The State Grid Corporation of China is splashing out a cool $1 billion (£800 million / RMB 6.8 billion) on a new workforce that doesn’t require tea breaks, pension schemes, or safety harnesses: an 8,500-strong battalion of embodied AI robots. This isn’t merely a case of droids sweeping the warehouse floor; it’s a massive, state-backed offensive to automate the country’s gargantuan power grid, pivoting from human-led maintenance to almost entirely autonomous operations. The procurement roadmap for 2026 alone signals a tectonic industrial shift, putting cold steel where flesh and blood used to tread.

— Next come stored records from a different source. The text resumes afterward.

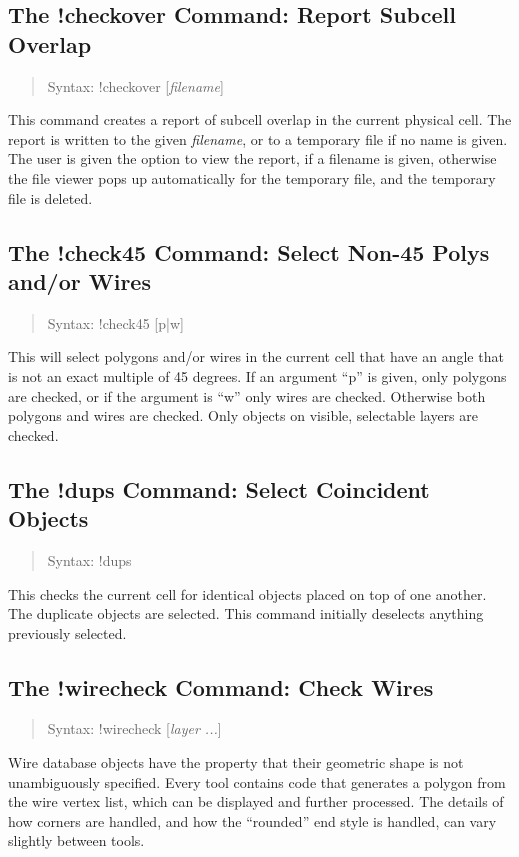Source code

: \subsection{The {\cb !checkover} Command: Report Subcell Overlap}
\begin{quote}
Syntax: {\vt !checkover [{\it filename\/}]}
\end{quote}
This command creates a report of subcell overlap in the current
physical cell.  The report is written to the given {\it filename}, or
to a temporary file if no name is given.  The user is given the option
to view the report, if a filename is given, otherwise the file viewer
pops up automatically for the temporary file, and the temporary file
is deleted.

\subsection{The {\cb !check45} Command: Select Non-45 Polys and/or Wires}
\begin{quote}
Syntax: {\vt !check45} [{\vt p|w}]
\end{quote}
This will select polygons and/or wires in the current cell that have
an angle that is not an exact multiple of 45 degrees.  If an argument
``{\vt p}'' is given, only polygons are checked, or if the argument is
``{\vt w}'' only wires are checked.  Otherwise both polygons and wires
are checked.  Only objects on visible, selectable layers are checked.

\subsection{The {\cb !dups} Command: Select Coincident Objects}
\begin{quote}
Syntax: {\vt !dups}
\end{quote}
This checks the current cell for identical objects placed on top of
one another.  The duplicate objects are selected.  This command
initially deselects anything previously selected.

\subsection{The {\cb !wirecheck} Command: Check Wires}
\label{wirecheck}
\begin{quote}
Syntax: {\vt !wirecheck} [{\it layer ...}]
\end{quote}
Wire database objects have the property that their geometric shape is
not unambiguously specified.  Every tool contains code that generates
a polygon from the wire vertex list, which can be displayed and
further processed.  The details of how corners are handled, and how
the ``rounded'' end style is handled, can vary slightly between tools.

The shopping list features a menagerie of robotic platforms tailored for over 600 specialised tasks. The headliners are 500 humanoid robots earmarked for the most perilous jobs on the circuit, such as live-line maintenance on ultra-high-voltage pylons. These bipedal workers account for a staggering $370 million (RMB 2.5 billion) slice of the budget. They’ll be supported by 5,000 quadruped “robodogs” for inspections and 3,000 dual-armed wheeled bots, creating a seamless, collaborative maintenance ecosystem. A “who’s who” of Chinese robotics heavyweights—including Unitree, AGIBOT, DeepRobotics, UBTECH, and Fourier Intelligence—are all queued up as primary suppliers.
Why does this matter?
State Grid isn’t buying these for the sci-fi aesthetics. The cold, hard economics are remarkably efficient. The company estimates that each robot will save between $70,000 and $110,000 (£55,000–£85,000) in annual labour costs, promising a brisk two-to-three-year ROI. More crucially, the initiative aims to slash human exposure to high-risk environments by over 90% and drop safety incidents by 80%.
The rollout is nothing short of aggressive: the strategy demands that embodied AI covers 30% of key grid zones by 2026, 80% of high-risk scenarios by 2027, and achieves fully autonomous operations by 2030. This isn’t a tentative pilot programme; it’s a full-scale industrial revolution. By deploying robots at this magnitude, State Grid is transforming the world’s largest utility into a massive, real-world laboratory for embodied AI. This will inevitably turbocharge innovation across the sector. What starts with the power grid today will almost certainly be replicated across China’s other vast infrastructure networks tomorrow.